> _Aim of the exercise_
Exact transcription of the data below is required, without the images.

> _Stored data_
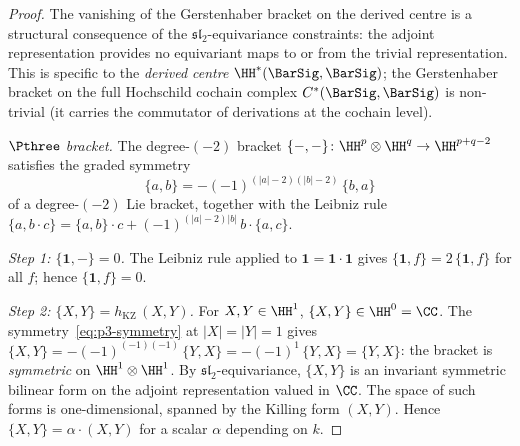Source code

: \begin{proof}
The vanishing of the Gerstenhaber bracket on the derived
centre is a structural consequence of the
$\mathfrak{sl}_2$-equivariance constraints: the adjoint
representation provides no equivariant maps to or from the
trivial representation. This is specific to the
\emph{derived centre} $\HH^*(\BarSig, \BarSig)$; the
Gerstenhaber bracket on the full Hochschild cochain complex
$C^*(\BarSig, \BarSig)$ is non-trivial (it carries the
commutator of derivations at the cochain level).

\textit{$\Pthree$ bracket.}
The degree-$(-2)$ bracket
$\{-,-\}\colon \HH^p \otimes \HH^q \to \HH^{p+q-2}$
satisfies the graded symmetry
\begin{equation}\label{eq:p3-symmetry}
  \{a, b\}
  = -(-1)^{(|a|-2)(|b|-2)}\,\{b, a\}
\end{equation}
of a degree-$(-2)$ Lie bracket, together with the Leibniz rule
$\{a, b \cdot c\}
= \{a, b\} \cdot c + (-1)^{(|a|-2)|b|}\,b \cdot \{a, c\}$.

\textit{Step 1: $\{\mathbf{1}, -\} = 0$.}
The Leibniz rule applied to
$\mathbf{1} = \mathbf{1} \cdot \mathbf{1}$ gives
$\{\mathbf{1}, f\} = 2\,\{\mathbf{1}, f\}$
for all $f$; hence $\{\mathbf{1}, f\} = 0$.

\textit{Step 2: $\{X, Y\} = h_{\mathrm{KZ}}\,(X, Y)$.}
For $X, Y \in \HH^1$,
$\{X, Y\} \in \HH^0 = \CC$.
The symmetry~\eqref{eq:p3-symmetry} at
$|X| = |Y| = 1$ gives
$\{X, Y\} = -(-1)^{(-1)(-1)}\,\{Y, X\}
= -(-1)^1\,\{Y, X\}
= \{Y, X\}$:
the bracket is \emph{symmetric} on $\HH^1 \otimes \HH^1$.
By $\mathfrak{sl}_2$-equivariance, $\{X, Y\}$ is an
invariant symmetric bilinear form on the adjoint
representation valued in $\CC$. The space of such forms is
one-dimensional, spanned by the Killing form $(X, Y)$.
Hence $\{X, Y\} = \alpha \cdot (X, Y)$ for a scalar
$\alpha$ depending on $k$.


\end{proof}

> _Task result_
Source code

: \begin{proof}
The vanishing of the Gerstenhaber bracket on the derived
centre is a structural consequence of the
$\mathfrak{sl}_2$-equivariance constraints: the adjoint
representation provides no equivariant maps to or from the
trivial representation. This is specific to the
\emph{derived centre} $\HH^*(\BarSig, \BarSig)$; the
Gerstenhaber bracket on the full Hochschild cochain complex
$C^*(\BarSig, \BarSig)$ is non-trivial (it carries the
commutator of derivations at the cochain level).

\textit{$\Pthree$ bracket.}
The degree-$(-2)$ bracket
$\{-,-\}\colon \HH^p \otimes \HH^q \to \HH^{p+q-2}$
satisfies the graded symmetry
\begin{equation}\label{eq:p3-symmetry}
  \{a, b\}
  = -(-1)^{(|a|-2)(|b|-2)}\,\{b, a\}
\end{equation}
of a degree-$(-2)$ Lie bracket, together with the Leibniz rule
$\{a, b \cdot c\}
= \{a, b\} \cdot c + (-1)^{(|a|-2)|b|}\,b \cdot \{a, c\}$.

\textit{Step 1: $\{\mathbf{1}, -\} = 0$.}
The Leibniz rule applied to
$\mathbf{1} = \mathbf{1} \cdot \mathbf{1}$ gives
$\{\mathbf{1}, f\} = 2\,\{\mathbf{1}, f\}$
for all $f$; hence $\{\mathbf{1}, f\} = 0$.

\textit{Step 2: $\{X, Y\} = h_{\mathrm{KZ}}\,(X, Y)$.}
For $X, Y \in \HH^1$,
$\{X, Y\} \in \HH^0 = \CC$.
The symmetry~\eqref{eq:p3-symmetry} at
$|X| = |Y| = 1$ gives
$\{X, Y\} = -(-1)^{(-1)(-1)}\,\{Y, X\}
= -(-1)^1\,\{Y, X\}
= \{Y, X\}$:
the bracket is \emph{symmetric} on $\HH^1 \otimes \HH^1$.
By $\mathfrak{sl}_2$-equivariance, $\{X, Y\}$ is an
invariant symmetric bilinear form on the adjoint
representation valued in $\CC$. The space of such forms is
one-dimensional, spanned by the Killing form $(X, Y)$.
Hence $\{X, Y\} = \alpha \cdot (X, Y)$ for a scalar
$\alpha$ depending on $k$.


\end{proof}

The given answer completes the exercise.